Find the string "erase" in the data, and copy out each line that has it.

____ Material for the task

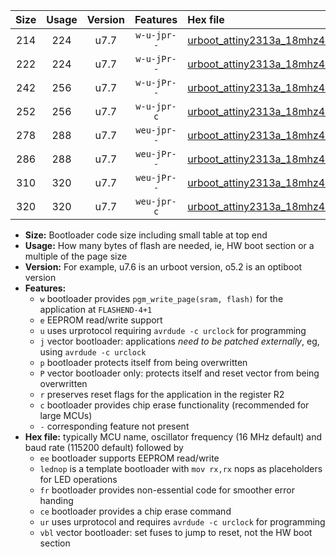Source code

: |Size|Usage|Version|Features|Hex file|
|:-:|:-:|:-:|:-:|:--|
|214|224|u7.7|`w-u-jpr--`|[urboot_attiny2313a_18mhz432_38400bps_lednop_ur_vbl.hex](https://raw.githubusercontent.com/stefanrueger/urboot.hex/main/mcus/attiny2313a/fcpu_18mhz432/38400_bps/urboot_attiny2313a_18mhz432_38400bps_lednop_ur_vbl.hex)|
|222|224|u7.7|`w-u-jPr--`|[urboot_attiny2313a_18mhz432_38400bps_ur_vbl.hex](https://raw.githubusercontent.com/stefanrueger/urboot.hex/main/mcus/attiny2313a/fcpu_18mhz432/38400_bps/urboot_attiny2313a_18mhz432_38400bps_ur_vbl.hex)|
|242|256|u7.7|`w-u-jPr--`|[urboot_attiny2313a_18mhz432_38400bps_lednop_fr_ur_vbl.hex](https://raw.githubusercontent.com/stefanrueger/urboot.hex/main/mcus/attiny2313a/fcpu_18mhz432/38400_bps/urboot_attiny2313a_18mhz432_38400bps_lednop_fr_ur_vbl.hex)|
|252|256|u7.7|`w-u-jpr-c`|[urboot_attiny2313a_18mhz432_38400bps_lednop_fr_ce_ur_vbl.hex](https://raw.githubusercontent.com/stefanrueger/urboot.hex/main/mcus/attiny2313a/fcpu_18mhz432/38400_bps/urboot_attiny2313a_18mhz432_38400bps_lednop_fr_ce_ur_vbl.hex)|
|278|288|u7.7|`weu-jpr--`|[urboot_attiny2313a_18mhz432_38400bps_ee_lednop_ur_vbl.hex](https://raw.githubusercontent.com/stefanrueger/urboot.hex/main/mcus/attiny2313a/fcpu_18mhz432/38400_bps/urboot_attiny2313a_18mhz432_38400bps_ee_lednop_ur_vbl.hex)|
|286|288|u7.7|`weu-jPr--`|[urboot_attiny2313a_18mhz432_38400bps_ee_ur_vbl.hex](https://raw.githubusercontent.com/stefanrueger/urboot.hex/main/mcus/attiny2313a/fcpu_18mhz432/38400_bps/urboot_attiny2313a_18mhz432_38400bps_ee_ur_vbl.hex)|
|310|320|u7.7|`weu-jPr--`|[urboot_attiny2313a_18mhz432_38400bps_ee_lednop_fr_ur_vbl.hex](https://raw.githubusercontent.com/stefanrueger/urboot.hex/main/mcus/attiny2313a/fcpu_18mhz432/38400_bps/urboot_attiny2313a_18mhz432_38400bps_ee_lednop_fr_ur_vbl.hex)|
|320|320|u7.7|`weu-jpr-c`|[urboot_attiny2313a_18mhz432_38400bps_ee_lednop_fr_ce_ur_vbl.hex](https://raw.githubusercontent.com/stefanrueger/urboot.hex/main/mcus/attiny2313a/fcpu_18mhz432/38400_bps/urboot_attiny2313a_18mhz432_38400bps_ee_lednop_fr_ce_ur_vbl.hex)|

- **Size:** Bootloader code size including small table at top end
- **Usage:** How many bytes of flash are needed, ie, HW boot section or a multiple of the page size
- **Version:** For example, u7.6 is an urboot version, o5.2 is an optiboot version
- **Features:**
  + `w` bootloader provides `pgm_write_page(sram, flash)` for the application at `FLASHEND-4+1`
  + `e` EEPROM read/write support
  + `u` uses urprotocol requiring `avrdude -c urclock` for programming
  + `j` vector bootloader: applications *need to be patched externally*, eg, using `avrdude -c urclock`
  + `p` bootloader protects itself from being overwritten
  + `P` vector bootloader only: protects itself and reset vector from being overwritten
  + `r` preserves reset flags for the application in the register R2
  + `c` bootloader provides chip erase functionality (recommended for large MCUs)
  + `-` corresponding feature not present
- **Hex file:** typically MCU name, oscillator frequency (16 MHz default) and baud rate (115200 default) followed by
  + `ee` bootloader supports EEPROM read/write
  + `lednop` is a template bootloader with `mov rx,rx` nops as placeholders for LED operations
  + `fr` bootloader provides non-essential code for smoother error handing
  + `ce` bootloader provides a chip erase command
  + `ur` uses urprotocol and requires `avrdude -c urclock` for programming
  + `vbl` vector bootloader: set fuses to jump to reset, not the HW boot section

________

Task solution:
  + `c` bootloader provides chip erase functionality (recommended for large MCUs)
  + `ce` bootloader provides a chip erase command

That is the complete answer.